- _RECORDS PROVIDED_:
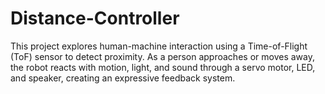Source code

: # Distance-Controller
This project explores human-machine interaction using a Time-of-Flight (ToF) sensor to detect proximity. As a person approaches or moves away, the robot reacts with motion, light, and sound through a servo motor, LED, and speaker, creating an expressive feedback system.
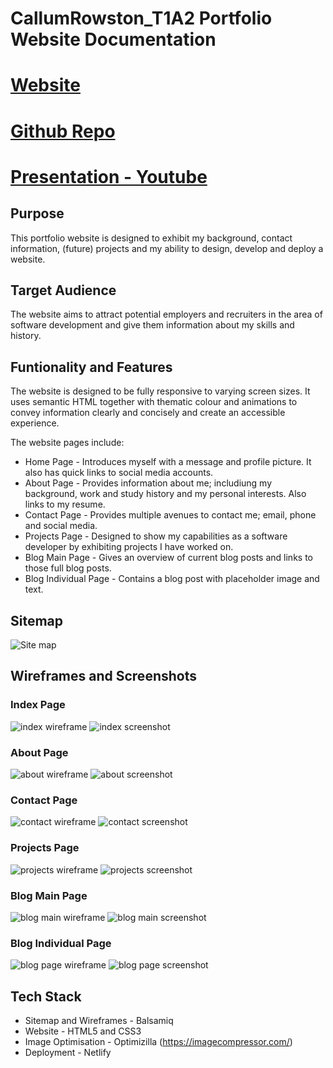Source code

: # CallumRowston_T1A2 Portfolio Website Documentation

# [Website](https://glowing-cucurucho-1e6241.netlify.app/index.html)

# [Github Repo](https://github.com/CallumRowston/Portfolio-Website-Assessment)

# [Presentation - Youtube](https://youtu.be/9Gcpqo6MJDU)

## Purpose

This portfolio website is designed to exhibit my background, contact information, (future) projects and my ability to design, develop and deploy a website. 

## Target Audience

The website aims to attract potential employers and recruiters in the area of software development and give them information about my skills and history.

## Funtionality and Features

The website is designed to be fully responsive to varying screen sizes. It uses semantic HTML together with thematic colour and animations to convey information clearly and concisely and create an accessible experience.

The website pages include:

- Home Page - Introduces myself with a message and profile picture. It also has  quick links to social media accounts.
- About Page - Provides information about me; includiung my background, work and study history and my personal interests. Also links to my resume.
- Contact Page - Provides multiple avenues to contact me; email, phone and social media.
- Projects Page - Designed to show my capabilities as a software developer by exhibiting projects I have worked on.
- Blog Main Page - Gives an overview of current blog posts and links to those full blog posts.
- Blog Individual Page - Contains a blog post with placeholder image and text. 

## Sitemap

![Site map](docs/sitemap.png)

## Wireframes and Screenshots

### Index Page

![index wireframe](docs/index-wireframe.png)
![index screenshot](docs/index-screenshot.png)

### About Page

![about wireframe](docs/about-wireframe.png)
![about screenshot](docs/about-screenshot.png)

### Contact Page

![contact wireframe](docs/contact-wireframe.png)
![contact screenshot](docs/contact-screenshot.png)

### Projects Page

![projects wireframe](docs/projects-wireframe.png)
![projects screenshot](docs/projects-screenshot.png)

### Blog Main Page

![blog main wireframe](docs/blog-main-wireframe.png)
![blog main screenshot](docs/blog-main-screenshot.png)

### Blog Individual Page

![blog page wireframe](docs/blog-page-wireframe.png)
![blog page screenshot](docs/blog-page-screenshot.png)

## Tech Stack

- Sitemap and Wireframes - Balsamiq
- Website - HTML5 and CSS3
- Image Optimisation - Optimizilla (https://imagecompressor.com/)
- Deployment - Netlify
==
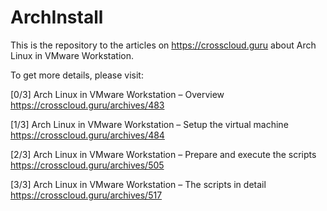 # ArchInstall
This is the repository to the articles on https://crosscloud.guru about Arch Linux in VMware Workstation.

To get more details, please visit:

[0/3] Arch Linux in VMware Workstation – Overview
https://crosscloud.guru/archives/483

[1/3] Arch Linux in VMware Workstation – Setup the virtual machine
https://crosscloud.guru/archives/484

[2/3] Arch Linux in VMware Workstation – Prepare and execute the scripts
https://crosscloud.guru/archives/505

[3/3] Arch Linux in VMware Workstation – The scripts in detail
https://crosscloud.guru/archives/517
...
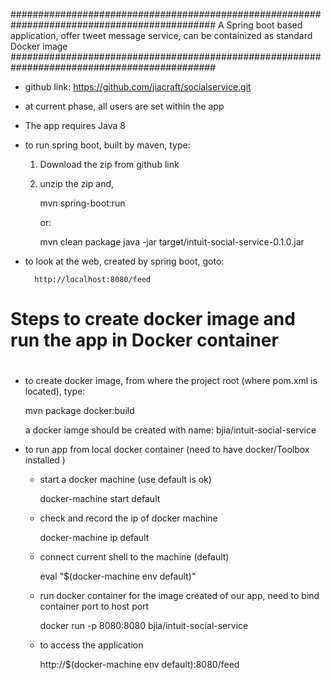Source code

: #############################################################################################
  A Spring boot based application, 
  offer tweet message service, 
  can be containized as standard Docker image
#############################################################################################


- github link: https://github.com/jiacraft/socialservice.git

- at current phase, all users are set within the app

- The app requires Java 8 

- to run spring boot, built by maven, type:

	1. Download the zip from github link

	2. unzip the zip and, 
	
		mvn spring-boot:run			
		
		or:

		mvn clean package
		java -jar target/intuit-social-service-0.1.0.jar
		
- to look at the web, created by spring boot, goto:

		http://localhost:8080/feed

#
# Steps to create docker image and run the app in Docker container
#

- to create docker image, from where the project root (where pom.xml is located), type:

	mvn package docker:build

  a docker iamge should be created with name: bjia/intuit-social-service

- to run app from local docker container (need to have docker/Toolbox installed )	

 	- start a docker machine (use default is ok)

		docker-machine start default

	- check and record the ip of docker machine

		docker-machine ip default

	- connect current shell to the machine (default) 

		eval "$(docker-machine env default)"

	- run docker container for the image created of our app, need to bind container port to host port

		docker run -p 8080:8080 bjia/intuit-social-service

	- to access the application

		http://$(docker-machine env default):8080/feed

- _YOUR OBJECTIVE_: Extract the part of the records that opens with the line containing "# ArchInstall" and closes with the line containing "https://crosscloud.guru/archives/517". Take only those lines, exactly, and no pictures.

- _OUTPUT BELOW_:
 # ArchInstall
This is the repository to the articles on https://crosscloud.guru about Arch Linux in VMware Workstation.

To get more details, please visit:

[0/3] Arch Linux in VMware Workstation – Overview
https://crosscloud.guru/archives/483

[1/3] Arch Linux in VMware Workstation – Setup the virtual machine
https://crosscloud.guru/archives/484

[2/3] Arch Linux in VMware Workstation – Prepare and execute the scripts
https://crosscloud.guru/archives/505

[3/3] Arch Linux in VMware Workstation – The scripts in detail
https://crosscloud.guru/archives/517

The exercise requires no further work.